### PROBLEM TO SOLVE
Within the entries below, the lines from the one with "## **What we" through the one with "Additionally, as long" are to be set down exactly, both ends kept.

————————

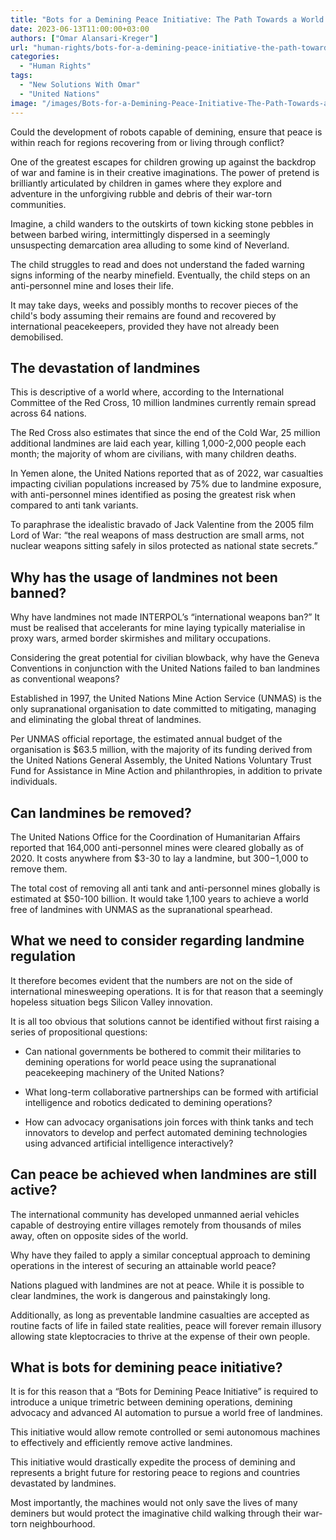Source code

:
 ```yaml
---
title: "Bots for a Demining Peace Initiative: The Path Towards a World Free of Landmines"
date: 2023-06-13T11:00:00+03:00
authors: ["Omar Alansari-Kreger"]
url: "human-rights/bots-for-a-demining-peace-initiative-the-path-towards-a-world-free-of-landmines"
categories: 
  - "Human Rights"
tags: 
  - "New Solutions With Omar"
  - "United Nations"
image: "/images/Bots-for-a-Demining-Peace-Initiative-The-Path-Towards-a-World-Free-of-Landmines-copy.jpg"
---
```


Could the development of robots capable of demining, ensure that peace is within reach for regions recovering from or living through conflict?

One of the greatest escapes for children growing up against the backdrop of war and famine is in their creative imaginations. The power of pretend is brilliantly articulated by children in games where they explore and adventure in the unforgiving rubble and debris of their war-torn communities. 

Imagine, a child wanders to the outskirts of town kicking stone pebbles in between barbed wiring, intermittingly dispersed in a seemingly unsuspecting demarcation area alluding to some kind of Neverland. 

The child struggles to read and does not understand the faded warning signs informing of the nearby minefield. Eventually, the child steps on an anti-personnel mine and loses their life. 

It may take days, weeks and possibly months to recover pieces of the child's body assuming their remains are found and recovered by international peacekeepers, provided they have not already been demobilised. 

## **The devastation of landmines**

This is descriptive of a world where, according to the International Committee of the Red Cross, 10 million landmines currently remain spread across 64 nations. 

The Red Cross also estimates that since the end of the Cold War, 25 million additional landmines are laid each year, killing 1,000-2,000 people each month; the majority of whom are civilians, with many children deaths. 

In Yemen alone, the United Nations reported that as of 2022, war casualties impacting civilian populations increased by 75% due to landmine exposure, with anti-personnel mines identified as posing the greatest risk when compared to anti tank variants. 

To paraphrase the idealistic bravado of Jack Valentine from the 2005 film Lord of War: “the real weapons of mass destruction are small arms, not nuclear weapons sitting safely in silos protected as national state secrets.” 

## **Why has the usage of landmines not been banned?**

Why have landmines not made INTERPOL’s “international weapons ban?” It must be realised that accelerants for mine laying typically materialise in proxy wars, armed border skirmishes and military occupations. 

Considering the great potential for civilian blowback, why have the Geneva Conventions in conjunction with the United Nations failed to ban landmines as conventional weapons?

Established in 1997, the United Nations Mine Action Service (UNMAS) is the only supranational organisation to date committed to mitigating, managing and eliminating the global threat of landmines. 

Per UNMAS official reportage, the estimated annual budget of the organisation is $63.5 million, with the majority of its funding derived from the United Nations General Assembly, the United Nations Voluntary Trust Fund for Assistance in Mine Action and philanthropies, in addition to private individuals.

## **Can landmines be removed?**

The United Nations Office for the Coordination of Humanitarian Affairs reported that 164,000 anti-personnel mines were cleared globally as of 2020. It costs anywhere from $3-30 to lay a landmine, but $300-$1,000 to remove them. 

The total cost of removing all anti tank and anti-personnel mines globally is estimated at $50-100 billion. It would take 1,100 years to achieve a world free of landmines with UNMAS as the supranational spearhead. 

## **What we need to consider regarding landmine regulation**

It therefore becomes evident that the numbers are not on the side of international minesweeping operations. It is for that reason that a seemingly hopeless situation begs Silicon Valley innovation. 

It is all too obvious that solutions cannot be identified without first raising a series of propositional questions:

- Can national governments be bothered to commit their militaries to demining operations for world peace using the supranational peacekeeping machinery of the United Nations?

- What long-term collaborative partnerships can be formed with artificial intelligence and robotics dedicated to demining operations?

- How can advocacy organisations join forces with think tanks and tech innovators to develop and perfect automated demining technologies using advanced artificial intelligence interactively? 

## **Can peace be achieved when landmines are still active?**

The international community has developed unmanned aerial vehicles capable of destroying entire villages remotely from thousands of miles away, often on opposite sides of the world. 

Why have they failed to apply a similar conceptual approach to demining operations in the interest of securing an attainable world peace? 

Nations plagued with landmines are not at peace. While it is possible to clear landmines, the work is dangerous and painstakingly long. 

Additionally, as long as preventable landmine casualties are accepted as routine facts of life in failed state realities, peace will forever remain illusory allowing state kleptocracies to thrive at the expense of their own people. 

## **What is bots for demining peace initiative?**

It is for this reason that a “Bots for Demining Peace Initiative” is required to introduce a unique trimetric between demining operations, demining advocacy and advanced AI automation to pursue a world free of landmines. 

This initiative would allow remote controlled or semi autonomous machines to effectively and efficiently remove active landmines. 

This initiative would drastically expedite the process of demining and represents a bright future for restoring peace to regions and countries devastated by landmines. 

Most importantly, the machines would not only save the lives of many deminers but would protect the imaginative child walking through their war-torn neighbourhood.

————————

### YOUR RESPONSE
## **What we need to consider regarding landmine regulation**

It therefore becomes evident that the numbers are not on the side of international minesweeping operations. It is for that reason that a seemingly hopeless situation begs Silicon Valley innovation. 

It is all too obvious that solutions cannot be identified without first raising a series of propositional questions:

- Can national governments be bothered to commit their militaries to demining operations for world peace using the supranational peacekeeping machinery of the United Nations?

- What long-term collaborative partnerships can be formed with artificial intelligence and robotics dedicated to demining operations?

- How can advocacy organisations join forces with think tanks and tech innovators to develop and perfect automated demining technologies using advanced artificial intelligence interactively? 

## **Can peace be achieved when landmines are still active?**

The international community has developed unmanned aerial vehicles capable of destroying entire villages remotely from thousands of miles away, often on opposite sides of the world. 

Why have they failed to apply a similar conceptual approach to demining operations in the interest of securing an attainable world peace? 

Nations plagued with landmines are not at peace. While it is possible to clear landmines, the work is dangerous and painstakingly long. 

Additionally, as long as preventable landmine casualties are accepted as routine facts of life in failed state realities, peace will forever remain illusory allowing state kleptocracies to thrive at the expense of their own people. 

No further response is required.